# Exampes with natural images
In this notebook I show several examples with natural images. The rows (and columns) in a natural image form a clear one-dimensional sequence. Therefore, we can shuffle the rows by changing their relative order. Considering each row as a separate 1D object, we can define the shuffled image as the input dataset and apply the Sequencer to it. We can then reorder the rows according to the detected sequence, and to check whether the Sequencer was able to recover the original image. <br>

The images I use in this notebook are taken from the COCO dataset (link: XXX).

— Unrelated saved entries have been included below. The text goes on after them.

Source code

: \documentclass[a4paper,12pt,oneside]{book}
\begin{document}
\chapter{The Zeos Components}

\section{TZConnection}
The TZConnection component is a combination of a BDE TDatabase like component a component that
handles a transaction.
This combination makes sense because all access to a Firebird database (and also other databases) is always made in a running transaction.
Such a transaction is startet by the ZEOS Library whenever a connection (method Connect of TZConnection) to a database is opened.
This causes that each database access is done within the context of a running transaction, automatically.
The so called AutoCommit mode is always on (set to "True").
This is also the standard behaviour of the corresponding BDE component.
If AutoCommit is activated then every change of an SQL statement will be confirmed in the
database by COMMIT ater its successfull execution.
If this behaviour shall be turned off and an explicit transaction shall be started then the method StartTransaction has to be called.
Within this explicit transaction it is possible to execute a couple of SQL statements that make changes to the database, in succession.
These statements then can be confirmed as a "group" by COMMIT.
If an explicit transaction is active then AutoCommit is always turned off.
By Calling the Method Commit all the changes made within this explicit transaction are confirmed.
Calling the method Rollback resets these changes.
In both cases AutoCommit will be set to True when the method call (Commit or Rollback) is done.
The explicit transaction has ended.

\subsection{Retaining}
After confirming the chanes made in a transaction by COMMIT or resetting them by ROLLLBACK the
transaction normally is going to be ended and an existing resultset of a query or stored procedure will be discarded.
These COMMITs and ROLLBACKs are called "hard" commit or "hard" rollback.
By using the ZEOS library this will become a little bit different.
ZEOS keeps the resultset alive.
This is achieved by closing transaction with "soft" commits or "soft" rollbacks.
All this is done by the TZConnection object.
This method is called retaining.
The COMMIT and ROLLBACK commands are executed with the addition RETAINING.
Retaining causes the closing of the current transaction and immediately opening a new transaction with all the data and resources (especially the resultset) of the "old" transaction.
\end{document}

In particular, I used images from the 2017 validation set. <br> 

The notebook consists of the following parts: <br>
1. **Loading and shuffling a natural image:** this part of the notebook will contain functions that I need to load and shuffle images. <br>
2. **Applying the Sequencer to a set of shuffled images:** in this part of the notebook we will apply the Sequencer to a set of shuffled images, and will check whether the Sequencer is able to recover the original images. <br>
3. **Application of tSNE and UMAP to a shuffled image:** in this part of the notebook I will try to reorder the shuffled images using tSNE and UMAP. I will apply tSNE and UMAP to the shuffled image, and using their one-dimensional embedding, I will reorder the rows to obtain a reconstructed image. Both tSNE and UMAP depend on several hyper-parameters. In the Jupyter notebook `comparison_with_tsne_and_umap.ipynb` in the examples directory, I showed that one can define an axis ratio of the resulting embedding by tSNE and UMAP, and use it as a figure of merit to optimize the hyper parameters of various dimensionality reduction algorithms. In this part of the notebook I will demonstrate this by examining tSNE/UMAP hyper-parameters, and comparing the axis ratios of the resulting embeddings.

In [1]:
# imports
%matplotlib inline

import sys
sys.path.append("../code/")
import importlib

import sequencer
importlib.reload(sequencer)

import numpy
import matplotlib.pyplot as plt
from sklearn.manifold import TSNE
from scipy.stats import wasserstein_distance
import umap
from skimage.io import imread, imshow
from skimage.transform import resize

## 1. Loading and shuffling a natural image
This part of the notebook contains functions that I need to load and shuffle images. The following cell contains a function that takes as an input an image path, loads the image, and shuffles its rows.

In [2]:
def return_shuffled_dataset(image_path):
    """Function loads the image from the input path and down-samples it.
    Function then shuffles the image and returns it.
    """
    # load the image
    data = imread(image_path, as_gray=True)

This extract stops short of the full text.